* Exercise brief
Where a line in the listing contains the string "Failed", copy that line out.

● ● ● ● ●

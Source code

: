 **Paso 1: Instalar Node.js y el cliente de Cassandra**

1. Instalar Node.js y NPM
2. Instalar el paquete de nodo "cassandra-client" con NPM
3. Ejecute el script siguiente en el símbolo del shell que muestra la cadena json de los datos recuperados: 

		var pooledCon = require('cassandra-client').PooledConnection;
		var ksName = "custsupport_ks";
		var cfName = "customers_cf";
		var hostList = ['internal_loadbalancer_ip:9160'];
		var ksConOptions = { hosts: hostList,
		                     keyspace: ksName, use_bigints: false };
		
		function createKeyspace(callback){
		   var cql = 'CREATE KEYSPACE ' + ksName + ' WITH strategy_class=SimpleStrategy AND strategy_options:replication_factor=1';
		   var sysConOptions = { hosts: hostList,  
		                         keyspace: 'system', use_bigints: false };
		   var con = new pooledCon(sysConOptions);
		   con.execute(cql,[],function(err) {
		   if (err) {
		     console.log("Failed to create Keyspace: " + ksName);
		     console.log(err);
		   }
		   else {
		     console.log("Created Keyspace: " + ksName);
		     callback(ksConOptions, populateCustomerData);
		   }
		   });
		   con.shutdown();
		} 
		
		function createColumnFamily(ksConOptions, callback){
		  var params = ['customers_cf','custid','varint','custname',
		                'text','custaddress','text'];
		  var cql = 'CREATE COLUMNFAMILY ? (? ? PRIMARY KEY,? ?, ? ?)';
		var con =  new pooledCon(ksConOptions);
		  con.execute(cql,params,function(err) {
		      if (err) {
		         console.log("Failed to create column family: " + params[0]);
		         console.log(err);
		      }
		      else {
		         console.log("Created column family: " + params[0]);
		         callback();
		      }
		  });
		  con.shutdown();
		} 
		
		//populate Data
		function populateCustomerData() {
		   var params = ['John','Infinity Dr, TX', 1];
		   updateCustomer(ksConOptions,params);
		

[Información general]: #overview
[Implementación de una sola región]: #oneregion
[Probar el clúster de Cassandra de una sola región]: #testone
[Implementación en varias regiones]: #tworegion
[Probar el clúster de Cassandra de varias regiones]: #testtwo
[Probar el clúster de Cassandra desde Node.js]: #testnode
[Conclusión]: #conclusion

● ● ● ● ●

* Output of the task
		     console.log("Failed to create Keyspace: " + ksName);
		         console.log("Failed to create column family: " + params[0]);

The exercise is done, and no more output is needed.